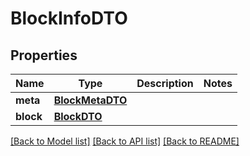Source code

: # BlockInfoDTO

## Properties
Name | Type | Description | Notes
------------ | ------------- | ------------- | -------------
**meta** | [**BlockMetaDTO**](BlockMetaDTO.md) |  | 
**block** | [**BlockDTO**](BlockDTO.md) |  | 

[[Back to Model list]](../README.md#documentation-for-models) [[Back to API list]](../README.md#documentation-for-api-endpoints) [[Back to README]](../README.md)


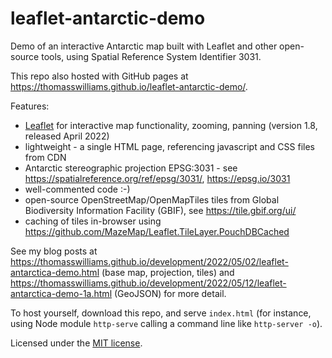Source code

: # leaflet-antarctic-demo

Demo of an interactive Antarctic map built with Leaflet and other open-source tools, using Spatial Reference System Identifier 3031.

This repo also hosted with GitHub pages at <https://thomasswilliams.github.io/leaflet-antarctic-demo/>.

Features:

- [Leaflet](https://leafletjs.com/) for interactive map functionality, zooming, panning (version 1.8, released April 2022)
- lightweight - a single HTML page, referencing javascript and CSS files from CDN
- Antarctic stereographic projection EPSG:3031 - see <https://spatialreference.org/ref/epsg/3031/>, <https://epsg.io/3031>
- well-commented code :-)
- open-source OpenStreetMap/OpenMapTiles tiles from Global Biodiversity Information Facility (GBIF), see <https://tile.gbif.org/ui/>
- caching of tiles in-browser using <https://github.com/MazeMap/Leaflet.TileLayer.PouchDBCached>

See my blog posts at <https://thomasswilliams.github.io/development/2022/05/02/leaflet-antarctica-demo.html> (base map, projection, tiles) and <https://thomasswilliams.github.io/development/2022/05/12/leaflet-antarctica-demo-1a.html> (GeoJSON) for more detail.

To host yourself, download this repo, and serve `index.html` (for instance, using Node module `http-serve` calling a command line like `http-server -o`).

Licensed under the [MIT license](LICENSE).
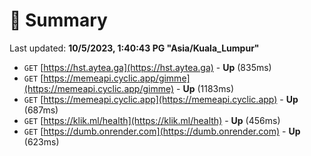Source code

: # 📖 Summary
Last updated: **10/5/2023, 1:40:43 PG "Asia/Kuala_Lumpur"**

- `GET` [https://hst.aytea.ga](https://hst.aytea.ga) - **Up** (835ms)
- `GET` [https://memeapi.cyclic.app/gimme](https://memeapi.cyclic.app/gimme) - **Up** (1183ms)
- `GET` [https://memeapi.cyclic.app](https://memeapi.cyclic.app) - **Up** (687ms)
- `GET` [https://klik.ml/health](https://klik.ml/health) - **Up** (456ms)
- `GET` [https://dumb.onrender.com](https://dumb.onrender.com) - **Up** (623ms)
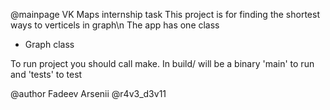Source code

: @mainpage VK Maps internship task
This project is for finding the shortest ways to verticels in graph\n
The app has one class
 * Graph class

To run project you should call make. In build/ will be a binary 'main' to run and 'tests' to test

@author Fadeev Arsenii @r4v3_d3v11
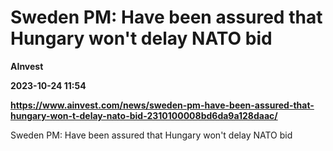# Sweden PM: Have been assured that Hungary won't delay NATO bid
**AInvest**

**2023-10-24 11:54**

**https://www.ainvest.com/news/sweden-pm-have-been-assured-that-hungary-won-t-delay-nato-bid-2310100008bd6da9a128daac/**

Sweden PM: Have been assured that Hungary won't delay NATO bid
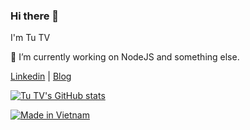 ### Hi there 👋

I'm Tu TV

🔭 I’m currently working on NodeJS and something else.

[Linkedin](https://www.linkedin.com/in/tutv) | [Blog](https://tutv.dev)

[![Tu TV's GitHub stats](https://github-readme-stats.vercel.app/api?username=tutv&count_private=true&show_icons=true&theme=dracula)](https://github.com/tutv)

[![Made in Vietnam](https://raw.githubusercontent.com/webuild-community/badge/master/svg/made.svg)](https://medium.com/@tutv)
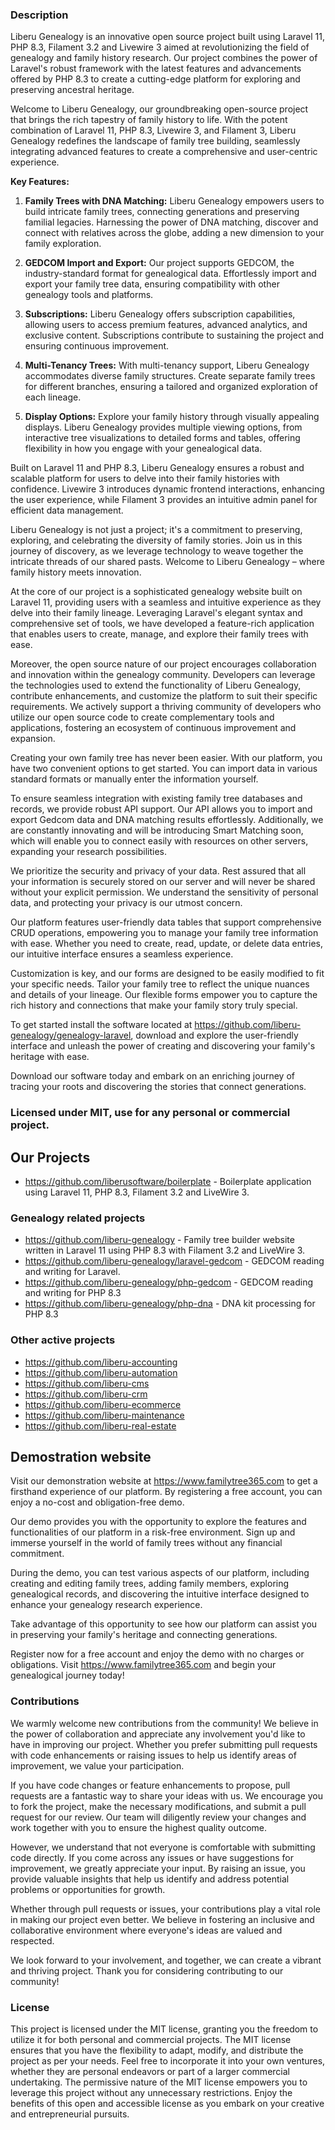 ### Description
Liberu Genealogy is an innovative open source project built using Laravel 11, PHP 8.3, Filament 3.2 and Livewire 3  aimed at revolutionizing the field of genealogy and family history research. Our project combines the power of Laravel's robust framework with the latest features and advancements offered by PHP 8.3 to create a cutting-edge platform for exploring and preserving ancestral heritage.

Welcome to Liberu Genealogy, our groundbreaking open-source project that brings the rich tapestry of family history to life. With the potent combination of Laravel 11, PHP 8.3, Livewire 3, and Filament 3, Liberu Genealogy redefines the landscape of family tree building, seamlessly integrating advanced features to create a comprehensive and user-centric experience.

**Key Features:**

1. **Family Trees with DNA Matching:** Liberu Genealogy empowers users to build intricate family trees, connecting generations and preserving familial legacies. Harnessing the power of DNA matching, discover and connect with relatives across the globe, adding a new dimension to your family exploration.

2. **GEDCOM Import and Export:** Our project supports GEDCOM, the industry-standard format for genealogical data. Effortlessly import and export your family tree data, ensuring compatibility with other genealogy tools and platforms.

3. **Subscriptions:** Liberu Genealogy offers subscription capabilities, allowing users to access premium features, advanced analytics, and exclusive content. Subscriptions contribute to sustaining the project and ensuring continuous improvement.

4. **Multi-Tenancy Trees:** With multi-tenancy support, Liberu Genealogy accommodates diverse family structures. Create separate family trees for different branches, ensuring a tailored and organized exploration of each lineage.

5. **Display Options:** Explore your family history through visually appealing displays. Liberu Genealogy provides multiple viewing options, from interactive tree visualizations to detailed forms and tables, offering flexibility in how you engage with your genealogical data.

Built on Laravel 11 and PHP 8.3, Liberu Genealogy ensures a robust and scalable platform for users to delve into their family histories with confidence. Livewire 3 introduces dynamic frontend interactions, enhancing the user experience, while Filament 3 provides an intuitive admin panel for efficient data management.

Liberu Genealogy is not just a project; it's a commitment to preserving, exploring, and celebrating the diversity of family stories. Join us in this journey of discovery, as we leverage technology to weave together the intricate threads of our shared pasts. Welcome to Liberu Genealogy – where family history meets innovation.

At the core of our project is a sophisticated genealogy website built on Laravel 11, providing users with a seamless and intuitive experience as they delve into their family lineage. Leveraging Laravel's elegant syntax and comprehensive set of tools, we have developed a feature-rich application that enables users to create, manage, and explore their family trees with ease.

Moreover, the open source nature of our project encourages collaboration and innovation within the genealogy community. Developers can leverage the technologies used to extend the functionality of Liberu Genealogy, contribute enhancements, and customize the platform to suit their specific requirements. We actively support a thriving community of developers who utilize our open source code to create complementary tools and applications, fostering an ecosystem of continuous improvement and expansion.

Creating your own family tree has never been easier. With our platform, you have two convenient options to get started. You can import data in various standard formats or manually enter the information yourself.

To ensure seamless integration with existing family tree databases and records, we provide robust API support. Our API allows you to import and export Gedcom data and DNA matching results effortlessly. Additionally, we are constantly innovating and will be introducing Smart Matching soon, which will enable you to connect easily with resources on other servers, expanding your research possibilities.

We prioritize the security and privacy of your data. Rest assured that all your information is securely stored on our server and will never be shared without your explicit permission. We understand the sensitivity of personal data, and protecting your privacy is our utmost concern.

Our platform features user-friendly data tables that support comprehensive CRUD operations, empowering you to manage your family tree information with ease. Whether you need to create, read, update, or delete data entries, our intuitive interface ensures a seamless experience.

Customization is key, and our forms are designed to be easily modified to fit your specific needs. Tailor your family tree to reflect the unique nuances and details of your lineage. Our flexible forms empower you to capture the rich history and connections that make your family story truly special.

To get started install the software located at https://github.com/liberu-genealogy/genealogy-laravel, download and explore the user-friendly interface and unleash the power of creating and discovering your family's heritage with ease.

Download our software today and embark on an enriching journey of tracing your roots and discovering the stories that connect generations.
<!--/h-->

### Licensed under MIT, use for any personal or commercial project.

## Our Projects

* https://github.com/liberusoftware/boilerplate - Boilerplate application using Laravel 11, PHP 8.3, Filament 3.2 and LiveWire 3.

### Genealogy related projects
* https://github.com/liberu-genealogy - Family tree builder website written in Laravel 11 using PHP 8.3 with Filament 3.2 and LiveWire 3.
* https://github.com/liberu-genealogy/laravel-gedcom - GEDCOM reading and writing for Laravel.
* https://github.com/liberu-genealogy/php-gedcom - GEDCOM reading and writing for PHP 8.3
* https://github.com/liberu-genealogy/php-dna - DNA kit processing for PHP 8.3

### Other active projects
* https://github.com/liberu-accounting
* https://github.com/liberu-automation
* https://github.com/liberu-cms
* https://github.com/liberu-crm
* https://github.com/liberu-ecommerce
* https://github.com/liberu-maintenance
* https://github.com/liberu-real-estate

## Demostration website
Visit our demonstration website at https://www.familytree365.com to get a firsthand experience of our platform. By registering a free account, you can enjoy a no-cost and obligation-free demo.

Our demo provides you with the opportunity to explore the features and functionalities of our platform in a risk-free environment. Sign up and immerse yourself in the world of family trees without any financial commitment.

During the demo, you can test various aspects of our platform, including creating and editing family trees, adding family members, exploring genealogical records, and discovering the intuitive interface designed to enhance your genealogy research experience.

Take advantage of this opportunity to see how our platform can assist you in preserving your family's heritage and connecting generations.

Register now for a free account and enjoy the demo with no charges or obligations. Visit https://www.familytree365.com and begin your genealogical journey today!
<!--/h-->

### Contributions

We warmly welcome new contributions from the community! We believe in the power of collaboration and appreciate any involvement you'd like to have in improving our project. Whether you prefer submitting pull requests with code enhancements or raising issues to help us identify areas of improvement, we value your participation.

If you have code changes or feature enhancements to propose, pull requests are a fantastic way to share your ideas with us. We encourage you to fork the project, make the necessary modifications, and submit a pull request for our review. Our team will diligently review your changes and work together with you to ensure the highest quality outcome.

However, we understand that not everyone is comfortable with submitting code directly. If you come across any issues or have suggestions for improvement, we greatly appreciate your input. By raising an issue, you provide valuable insights that help us identify and address potential problems or opportunities for growth.

Whether through pull requests or issues, your contributions play a vital role in making our project even better. We believe in fostering an inclusive and collaborative environment where everyone's ideas are valued and respected.

We look forward to your involvement, and together, we can create a vibrant and thriving project. Thank you for considering contributing to our community!
<!--/h-->

### License

This project is licensed under the MIT license, granting you the freedom to utilize it for both personal and commercial projects. The MIT license ensures that you have the flexibility to adapt, modify, and distribute the project as per your needs. Feel free to incorporate it into your own ventures, whether they are personal endeavors or part of a larger commercial undertaking. The permissive nature of the MIT license empowers you to leverage this project without any unnecessary restrictions. Enjoy the benefits of this open and accessible license as you embark on your creative and entrepreneurial pursuits.
<!--/h-->
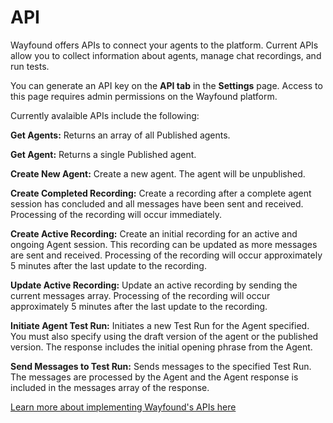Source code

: # API

Wayfound offers APIs to connect your agents to the platform. Current APIs allow you to collect information about agents, manage chat recordings, and run tests.

You can generate an API key on the **API tab** in the **Settings** page. Access to this page requires admin permissions on the Wayfound platform.

Currently avalaible APIs include the following:

**Get Agents:** Returns an array of all Published agents.

**Get Agent:** Returns a single Published agent.

**Create New Agent:** Create a new agent. The agent will be unpublished.

**Create Completed Recording:** Create a recording after a complete agent session has concluded and all messages have been sent and received. Processing of the recording will occur immediately.

**Create Active Recording:** Create an initial recording for an active and ongoing Agent session. This recording can be updated as more messages are sent and received. Processing of the recording will occur approximately 5 minutes after the last update to the recording.

**Update Active Recording:** Update an active recording by sending the current messages array. Processing of the recording will occur approximately 5 minutes after the last update to the recording.

**Initiate Agent Test Run:** Initiates a new Test Run for the Agent specified. You must also specify using the draft version of the agent or the published version. The response includes the initial opening phrase from the Agent.

**Send Messages to Test Run:** Sends messages to the specified Test Run. The messages are processed by the Agent and the Agent response is included in the messages array of the response.

[Learn more about implementing Wayfound's APIs here](https://wayfound-api.readme.io/reference/get-agents)

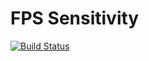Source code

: # FPS Sensitivity
[![Build Status](https://img.shields.io/travis/com/shamofu/FPS-Sensitivity/main.svg?style=flat-square)](https://travis-ci.com/github/shamofu/FPS-Sensitivity)
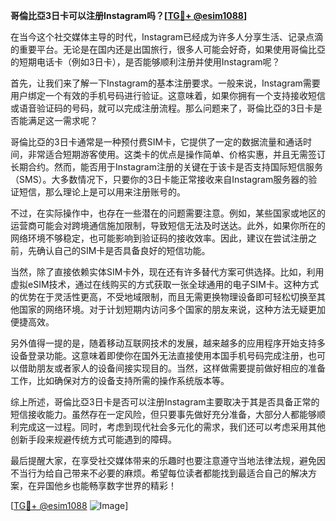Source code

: **哥倫比亞3日卡可以注册Instagram吗？[[TG💪+ @esim1088](https://t.me/s/esim1088)]**

在当今这个社交媒体主导的时代，Instagram已经成为许多人分享生活、记录点滴的重要平台。无论是在国内还是出国旅行，很多人可能会好奇，如果使用哥倫比亞的短期电话卡（例如3日卡），是否能够顺利注册并使用Instagram呢？

首先，让我们来了解一下Instagram的基本注册要求。一般来说，Instagram需要用户绑定一个有效的手机号码进行验证。这意味着，如果你拥有一个支持接收短信或语音验证码的号码，就可以完成注册流程。那么问题来了，哥倫比亞的3日卡是否能满足这一需求呢？

哥倫比亞的3日卡通常是一种预付费SIM卡，它提供了一定的数据流量和通话时间，非常适合短期游客使用。这类卡的优点是操作简单、价格实惠，并且无需签订长期合约。然而，能否用于Instagram注册的关键在于该卡是否支持国际短信服务（SMS）。大多数情况下，只要你的3日卡能正常接收来自Instagram服务器的验证短信，那么理论上是可以用来注册账号的。

不过，在实际操作中，也存在一些潜在的问题需要注意。例如，某些国家或地区的运营商可能会对跨境通信施加限制，导致短信无法及时送达。此外，如果你所在的网络环境不够稳定，也可能影响到验证码的接收效率。因此，建议在尝试注册之前，先确认自己的SIM卡是否具备良好的短信功能。

当然，除了直接依赖实体SIM卡外，现在还有许多替代方案可供选择。比如，利用虚拟eSIM技术，通过在线购买的方式获取一张全球通用的电子SIM卡。这种方式的优势在于灵活性更高，不受地域限制，而且无需更换物理设备即可轻松切换至其他国家的网络环境。对于计划短期内访问多个国家的朋友来说，这种方法无疑更加便捷高效。

另外值得一提的是，随着移动互联网技术的发展，越来越多的应用程序开始支持多设备登录功能。这意味着即使你在国外无法直接使用本国手机号码完成注册，也可以借助朋友或者家人的设备间接实现目的。当然，这样做需要提前做好相应的准备工作，比如确保对方的设备支持所需的操作系统版本等。

综上所述，哥倫比亞3日卡是否可以注册Instagram主要取决于其是否具备正常的短信接收能力。虽然存在一定风险，但只要事先做好充分准备，大部分人都能够顺利完成这一过程。同时，考虑到现代社会多元化的需求，我们还可以考虑采用其他创新手段来规避传统方式可能遇到的障碍。

最后提醒大家，在享受社交媒体带来的乐趣时也要注意遵守当地法律法规，避免因不当行为给自己带来不必要的麻烦。希望每位读者都能找到最适合自己的解决方案，在异国他乡也能畅享数字世界的精彩！

[[TG💪+ @esim1088](https://t.me/s/esim1088) ![Image](https://i.postimg.cc/4NQfJmqS/Snipaste-2025-05-13-00-14-12.png)]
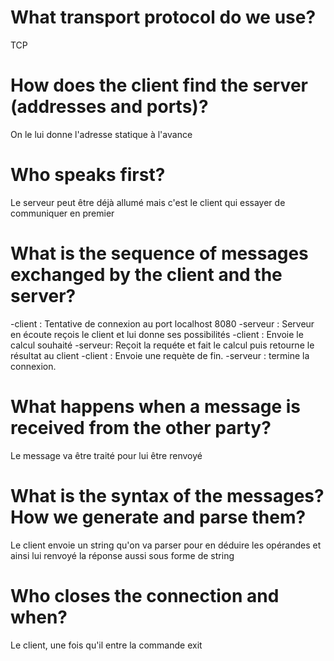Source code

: # What transport protocol do we use?
TCP
  
# How does the client find the server (addresses and ports)?
On le lui donne l'adresse statique à l'avance
   
# Who speaks first?
Le serveur peut être déjà allumé mais c'est le client qui essayer de communiquer en premier
 
# What is the sequence of messages exchanged by the client and the server?
-client : Tentative de connexion au port localhost 8080
-serveur : Serveur en écoute reçois le client et lui donne ses possibilités
-client : Envoie le calcul souhaité
-serveur: Reçoit la requéte et fait le calcul puis retourne le résultat au client
-client : Envoie une requète de fin.
-serveur : termine la connexion.
    
# What happens when a message is received from the other party?
Le message va être traité pour lui être renvoyé
  
# What is the syntax of the messages? How we generate and parse them?
Le client envoie un string qu'on va parser pour en déduire les opérandes et ainsi lui renvoyé
la réponse aussi sous forme de string
    
# Who closes the connection and when?
Le client, une fois qu'il entre la commande exit


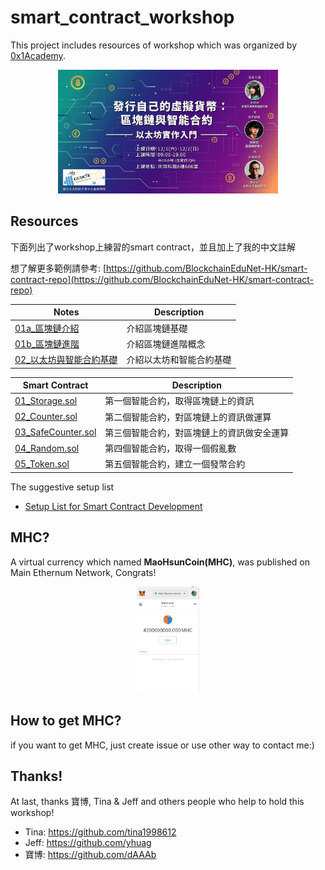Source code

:# smart_contract_workshop
This project includes resources of workshop which was organized by [0x1Academy](https://pub.bitrabbit.com/zh-tw/science).
<p align="center"><img src="img/01.jpg" width="70%"></p>

## Resources
下面列出了workshop上練習的smart contract，並且加上了我的中文註解

想了解更多範例請參考: [https://github.com/BlockchainEduNet-HK/smart-contract-repo](https://github.com/BlockchainEduNet-HK/smart-contract-repo)

Notes | Description
-- | --
[01a_區塊鏈介紹](https://github.com/john850512/smart_contract_workshop/blob/master/Notes/01a_%E5%8D%80%E5%A1%8A%E9%8F%88%E4%BB%8B%E7%B4%B9.md) | 介紹區塊鏈基礎
[01b_區塊鏈進階](https://github.com/john850512/smart_contract_workshop/blob/master/Notes/01b_%E5%8D%80%E5%A1%8A%E9%8F%88%E9%80%B2%E9%9A%8E.md) | 介紹區塊鏈進階概念
[02_以太坊與智能合約基礎](https://github.com/john850512/smart_contract_workshop/blob/master/Notes/02_%E4%BB%A5%E5%A4%AA%E5%9D%8A%E8%88%87%E6%99%BA%E8%83%BD%E5%90%88%E7%B4%84%E5%9F%BA%E7%A4%8E.md) | 介紹以太坊和智能合約基礎

Smart Contract   | Description
-- | --
[01_Storage.sol](https://github.com/john850512/smart_contract/blob/master/code_practice/01_Storage.sol) | 第一個智能合約，取得區塊鏈上的資訊
[02_Counter.sol](https://github.com/john850512/smart_contract/blob/master/code_practice/02_Counter.sol) | 第二個智能合約，對區塊鏈上的資訊做運算
[03_SafeCounter.sol](https://github.com/john850512/smart_contract/blob/master/code_practice/03_SafeCounter.sol) | 第三個智能合約，對區塊鏈上的資訊做安全運算
[04_Random.sol](https://github.com/john850512/smart_contract/blob/master/code_practice/04_Random.sol) | 第四個智能合約，取得一個假亂數
[05_Token.sol](https://github.com/john850512/smart_contract/blob/master/code_practice/05_Token.sol) | 第五個智能合約，建立一個發幣合約

The suggestive setup list
- [Setup List for Smart Contract Development](https://gist.github.com/yhuag/5d8ee2fd46baff47edc923134048481c)

## MHC?
A virtual currency which named **MaoHsunCoin(MHC)**, was published on Main Ethernum Network, Congrats!
<p align="center"><img src="img/02.png" width="20%"></p>

## How to get MHC?
if you want to get MHC, just create issue or use other way to contact me:)

## Thanks!
At last, thanks 寶博, Tina & Jeff and others people who help to hold this workshop!
- Tina: https://github.com/tina1998612
- Jeff: https://github.com/yhuag
- 寶博: https://github.com/dAAAb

• WHAT IS BEING ASKED:
Say how many lines in the records hold the word "research", giving the number by itself.

• RESULT:
3